NLP - Topic Modeling (Python)

Purpose

For this project I have scraped (see my scraping tutorial here) news articles from Reuters and clustered them using Latent Dirichlet Allocation (LDA).

Since there is no proper classification of articles on Reuters, my model supports the reader in finding articles relating to a specific topic.
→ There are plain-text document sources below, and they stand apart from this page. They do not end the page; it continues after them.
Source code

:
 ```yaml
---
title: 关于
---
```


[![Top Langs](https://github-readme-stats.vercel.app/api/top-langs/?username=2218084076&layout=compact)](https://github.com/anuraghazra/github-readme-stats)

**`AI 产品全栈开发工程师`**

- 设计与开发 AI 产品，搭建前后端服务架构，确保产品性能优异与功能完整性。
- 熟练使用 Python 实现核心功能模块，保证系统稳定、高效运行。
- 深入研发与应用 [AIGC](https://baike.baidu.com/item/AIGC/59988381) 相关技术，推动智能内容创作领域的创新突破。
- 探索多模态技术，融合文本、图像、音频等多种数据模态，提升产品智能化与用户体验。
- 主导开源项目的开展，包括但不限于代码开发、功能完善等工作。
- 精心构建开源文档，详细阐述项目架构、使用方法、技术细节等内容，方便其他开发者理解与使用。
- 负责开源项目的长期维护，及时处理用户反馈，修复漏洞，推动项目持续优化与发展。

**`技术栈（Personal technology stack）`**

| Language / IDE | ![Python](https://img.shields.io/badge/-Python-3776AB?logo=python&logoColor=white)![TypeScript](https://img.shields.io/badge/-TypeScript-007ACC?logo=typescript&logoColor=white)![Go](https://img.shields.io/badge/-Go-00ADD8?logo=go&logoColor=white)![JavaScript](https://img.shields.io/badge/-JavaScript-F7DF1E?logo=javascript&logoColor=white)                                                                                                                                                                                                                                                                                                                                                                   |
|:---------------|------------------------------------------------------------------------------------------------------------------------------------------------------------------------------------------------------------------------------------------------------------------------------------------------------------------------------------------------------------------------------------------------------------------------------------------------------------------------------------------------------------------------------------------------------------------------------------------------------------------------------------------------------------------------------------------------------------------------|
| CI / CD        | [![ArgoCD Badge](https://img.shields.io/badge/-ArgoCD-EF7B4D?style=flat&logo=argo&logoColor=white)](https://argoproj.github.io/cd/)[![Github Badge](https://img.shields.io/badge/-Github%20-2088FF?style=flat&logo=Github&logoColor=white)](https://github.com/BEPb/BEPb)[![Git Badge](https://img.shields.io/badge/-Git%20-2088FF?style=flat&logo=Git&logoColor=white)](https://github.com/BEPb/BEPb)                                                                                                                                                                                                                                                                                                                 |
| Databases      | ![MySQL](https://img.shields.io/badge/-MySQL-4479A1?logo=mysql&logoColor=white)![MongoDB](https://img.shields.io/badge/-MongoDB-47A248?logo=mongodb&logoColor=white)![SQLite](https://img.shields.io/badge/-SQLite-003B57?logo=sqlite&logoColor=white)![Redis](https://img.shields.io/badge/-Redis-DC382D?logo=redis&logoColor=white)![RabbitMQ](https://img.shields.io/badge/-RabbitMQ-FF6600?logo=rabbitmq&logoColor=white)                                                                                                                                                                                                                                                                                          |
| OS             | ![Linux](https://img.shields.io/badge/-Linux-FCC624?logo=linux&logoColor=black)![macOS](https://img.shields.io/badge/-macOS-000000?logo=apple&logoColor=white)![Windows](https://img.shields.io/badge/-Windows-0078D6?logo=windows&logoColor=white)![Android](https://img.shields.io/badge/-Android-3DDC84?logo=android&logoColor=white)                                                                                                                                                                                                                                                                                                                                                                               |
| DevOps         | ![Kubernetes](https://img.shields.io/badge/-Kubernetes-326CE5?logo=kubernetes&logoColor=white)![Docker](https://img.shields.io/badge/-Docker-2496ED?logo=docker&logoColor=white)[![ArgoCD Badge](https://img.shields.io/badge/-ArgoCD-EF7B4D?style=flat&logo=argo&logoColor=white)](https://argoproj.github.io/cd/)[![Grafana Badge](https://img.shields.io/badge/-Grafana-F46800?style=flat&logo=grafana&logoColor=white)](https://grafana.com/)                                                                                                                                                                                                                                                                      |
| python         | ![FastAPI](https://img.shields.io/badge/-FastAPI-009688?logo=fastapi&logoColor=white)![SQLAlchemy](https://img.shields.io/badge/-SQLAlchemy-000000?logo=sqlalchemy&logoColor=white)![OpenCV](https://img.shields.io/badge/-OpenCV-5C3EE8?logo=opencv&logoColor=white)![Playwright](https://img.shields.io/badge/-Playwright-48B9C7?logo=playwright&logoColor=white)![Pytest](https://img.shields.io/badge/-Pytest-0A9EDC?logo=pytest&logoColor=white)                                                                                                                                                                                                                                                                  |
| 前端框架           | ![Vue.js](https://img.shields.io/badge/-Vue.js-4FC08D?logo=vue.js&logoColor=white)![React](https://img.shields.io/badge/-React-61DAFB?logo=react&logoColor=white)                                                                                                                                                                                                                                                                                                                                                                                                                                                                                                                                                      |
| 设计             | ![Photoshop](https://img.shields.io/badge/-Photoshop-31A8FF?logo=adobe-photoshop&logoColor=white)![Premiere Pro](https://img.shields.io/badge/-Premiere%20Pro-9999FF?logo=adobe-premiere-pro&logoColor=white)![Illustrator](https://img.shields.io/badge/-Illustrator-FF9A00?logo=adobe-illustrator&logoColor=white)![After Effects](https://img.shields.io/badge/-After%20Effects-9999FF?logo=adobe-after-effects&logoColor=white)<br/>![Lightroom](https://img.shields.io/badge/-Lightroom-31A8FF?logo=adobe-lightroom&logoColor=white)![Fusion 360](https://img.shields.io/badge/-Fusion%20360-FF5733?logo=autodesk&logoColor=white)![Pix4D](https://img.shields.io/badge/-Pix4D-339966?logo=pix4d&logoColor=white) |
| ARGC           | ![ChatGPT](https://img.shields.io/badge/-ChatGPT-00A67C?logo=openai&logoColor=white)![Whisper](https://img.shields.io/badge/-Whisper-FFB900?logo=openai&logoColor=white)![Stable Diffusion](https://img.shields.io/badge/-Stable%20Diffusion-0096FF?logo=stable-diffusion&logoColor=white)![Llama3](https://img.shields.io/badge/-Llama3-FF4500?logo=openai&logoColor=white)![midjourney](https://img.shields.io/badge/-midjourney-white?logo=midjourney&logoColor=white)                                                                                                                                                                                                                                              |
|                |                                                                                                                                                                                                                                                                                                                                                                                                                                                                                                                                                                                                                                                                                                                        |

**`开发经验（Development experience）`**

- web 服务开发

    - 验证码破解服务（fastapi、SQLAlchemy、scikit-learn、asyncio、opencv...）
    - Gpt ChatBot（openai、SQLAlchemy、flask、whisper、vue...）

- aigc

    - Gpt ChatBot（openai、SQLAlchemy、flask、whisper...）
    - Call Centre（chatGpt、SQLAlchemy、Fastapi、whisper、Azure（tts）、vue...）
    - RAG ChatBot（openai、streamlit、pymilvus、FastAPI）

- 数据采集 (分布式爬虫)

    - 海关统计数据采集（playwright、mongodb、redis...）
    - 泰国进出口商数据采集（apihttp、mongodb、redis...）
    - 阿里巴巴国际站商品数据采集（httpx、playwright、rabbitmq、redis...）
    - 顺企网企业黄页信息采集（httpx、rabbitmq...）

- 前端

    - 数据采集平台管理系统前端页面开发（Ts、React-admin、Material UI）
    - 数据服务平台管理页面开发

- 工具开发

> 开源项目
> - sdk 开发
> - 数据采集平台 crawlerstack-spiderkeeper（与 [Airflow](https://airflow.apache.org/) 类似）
Furthermore, the model could be used to classify future articles as well.

1 - Data Gathering

I used the scraper i described here to get all available Euro-Zone news from Reuters.

The data can be downloaded from here.

2 - Required Packages

import logging
logging.captureWarnings(True)

# Data Processing
from collections import Counter
import datetime as dt
from dateutil.relativedelta import relativedelta
import numpy as np
import pandas as pd

# Plotting
import matplotlib.pyplot as plt
%matplotlib inline
import pyLDAvis
import pyLDAvis.sklearn
from wordcloud import WordCloud

# NLP
import gensim
from nltk.stem import SnowballStemmer
from nltk.util import ngrams
import spacy

# Modeling
from sklearn.decomposition import LatentDirichletAllocation
from sklearn.feature_extraction.text import CountVectorizer
from sklearn.model_selection import GridSearchCV

3 - Data Cleaning

In this step i read the data into a pandas dataframe, clean missing values and convert dates stored in strings to actual dates.

3.1 - Custom Functions

def read_data_from_csv(path_to_data, sep=";"):
    df = pd.read_csv(path_to_data, sep=sep)
    print(f"shape of df: {df.shape}")
    print(f"columns in df: {list(df.columns)}")
    return df

def drop_rows_with_missing_values(df):
    rows_orig = df.shape[0]
    df = df.dropna().reset_index(drop=True)
    print(f"{rows_orig-df.shape[0]} rows dropped")
    print(f"new shape of df: {df.shape}")
    return df

def convert_date_ReutersNews(df, date_col):
    df = df[df.scraper == "reuters_news"].copy()
    month_map = {
        "January":1, "February":2, "March":3,
        "April":4, "May":5, "June":6,
        "July":7, "August":8, "September":9,
        "October":10, "November":11, "December":12
    }
    regex_date = r"([A-Z]\w+) (\d+), (\d+)"
    mdy = df[date_col].str.extract(regex_date)
    df["month"] = mdy[0].map(month_map)
    df["day"] = mdy[1]
    df["year"] = mdy[2]
    df[date_col] = pd.to_datetime(df[['year', 'month', 'day']])
    df = df.drop(['year', 'month', 'day'], axis=1).reset_index(drop=True)
    return df

def convert_dates(df, date_col):
    df_Reuters = convert_date_ReutersNews(df, date_col)
    df_full = pd.concat([df_Reuters])
    print(f"shape of df: {df_full.shape}")
    print(f"columns in df: {list(df_full.columns)}")
    return df_full

3.2 - Read Data

path_data = "../data/20200329_reuters_news_euro_zone.csv"
df = read_data_from_csv(path_data)

shape of df: (9773, 5)
columns in df: ['scraper', 'url', 'date', 'title', 'text']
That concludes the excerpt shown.